» INFORMATION SHOWN:

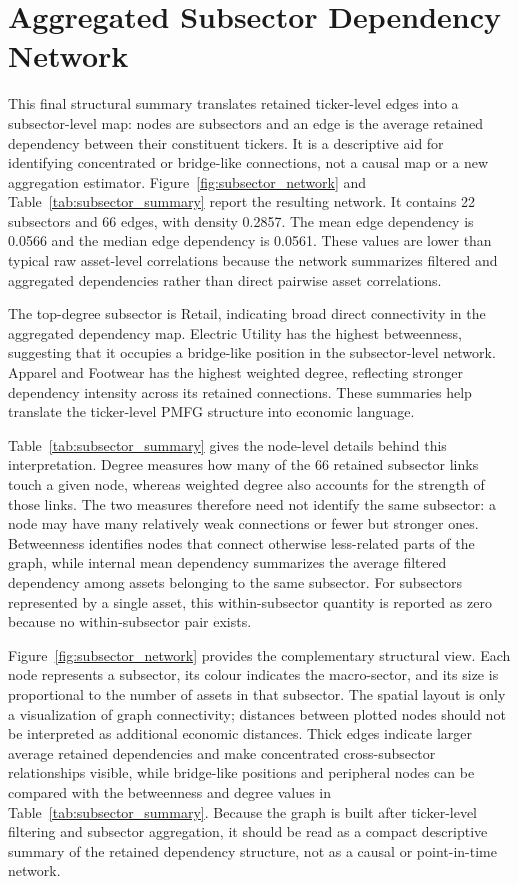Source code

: \section{Aggregated Subsector Dependency Network}
\label{sec:subsector_network}

This final structural summary translates retained ticker-level edges into a subsector-level map: nodes are subsectors and an edge is the average retained dependency between their constituent tickers. It is a descriptive aid for identifying concentrated or bridge-like connections, not a causal map or a new aggregation estimator. Figure~\ref{fig:subsector_network} and Table~\ref{tab:subsector_summary} report the resulting network. It contains 22 subsectors and 66 edges, with density 0.2857. The mean edge dependency is 0.0566 and the median edge dependency is 0.0561. These values are lower than typical raw asset-level correlations because the network summarizes filtered and aggregated dependencies rather than direct pairwise asset correlations.

The top-degree subsector is Retail, indicating broad direct connectivity in the aggregated dependency map. Electric Utility has the highest betweenness, suggesting that it occupies a bridge-like position in the subsector-level network. Apparel and Footwear has the highest weighted degree, reflecting stronger dependency intensity across its retained connections. These summaries help translate the ticker-level PMFG structure into economic language.

Table~\ref{tab:subsector_summary} gives the node-level details behind this interpretation. Degree measures how many of the 66 retained subsector links touch a given node, whereas weighted degree also accounts for the strength of those links. The two measures therefore need not identify the same subsector: a node may have many relatively weak connections or fewer but stronger ones. Betweenness identifies nodes that connect otherwise less-related parts of the graph, while internal mean dependency summarizes the average filtered dependency among assets belonging to the same subsector. For subsectors represented by a single asset, this within-subsector quantity is reported as zero because no within-subsector pair exists.

Figure~\ref{fig:subsector_network} provides the complementary structural view. Each node represents a subsector, its colour indicates the macro-sector, and its size is proportional to the number of assets in that subsector. The spatial layout is only a visualization of graph connectivity; distances between plotted nodes should not be interpreted as additional economic distances. Thick edges indicate larger average retained dependencies and make concentrated cross-subsector relationships visible, while bridge-like positions and peripheral nodes can be compared with the betweenness and degree values in Table~\ref{tab:subsector_summary}. Because the graph is built after ticker-level filtering and subsector aggregation, it should be read as a compact descriptive summary of the retained dependency structure, not as a causal or point-in-time network.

» EXERCISE AIM:
Where a picture appears in the material above, skip it, and print the rest exactly.

» SOLVED EXERCISE:
Source code

: \section{Aggregated Subsector Dependency Network}
\label{sec:subsector_network}

This final structural summary translates retained ticker-level edges into a subsector-level map: nodes are subsectors and an edge is the average retained dependency between their constituent tickers. It is a descriptive aid for identifying concentrated or bridge-like connections, not a causal map or a new aggregation estimator. Figure~\ref{fig:subsector_network} and Table~\ref{tab:subsector_summary} report the resulting network. It contains 22 subsectors and 66 edges, with density 0.2857. The mean edge dependency is 0.0566 and the median edge dependency is 0.0561. These values are lower than typical raw asset-level correlations because the network summarizes filtered and aggregated dependencies rather than direct pairwise asset correlations.

The top-degree subsector is Retail, indicating broad direct connectivity in the aggregated dependency map. Electric Utility has the highest betweenness, suggesting that it occupies a bridge-like position in the subsector-level network. Apparel and Footwear has the highest weighted degree, reflecting stronger dependency intensity across its retained connections. These summaries help translate the ticker-level PMFG structure into economic language.

Table~\ref{tab:subsector_summary} gives the node-level details behind this interpretation. Degree measures how many of the 66 retained subsector links touch a given node, whereas weighted degree also accounts for the strength of those links. The two measures therefore need not identify the same subsector: a node may have many relatively weak connections or fewer but stronger ones. Betweenness identifies nodes that connect otherwise less-related parts of the graph, while internal mean dependency summarizes the average filtered dependency among assets belonging to the same subsector. For subsectors represented by a single asset, this within-subsector quantity is reported as zero because no within-subsector pair exists.

Figure~\ref{fig:subsector_network} provides the complementary structural view. Each node represents a subsector, its colour indicates the macro-sector, and its size is proportional to the number of assets in that subsector. The spatial layout is only a visualization of graph connectivity; distances between plotted nodes should not be interpreted as additional economic distances. Thick edges indicate larger average retained dependencies and make concentrated cross-subsector relationships visible, while bridge-like positions and peripheral nodes can be compared with the betweenness and degree values in Table~\ref{tab:subsector_summary}. Because the graph is built after ticker-level filtering and subsector aggregation, it should be read as a compact descriptive summary of the retained dependency structure, not as a causal or point-in-time network.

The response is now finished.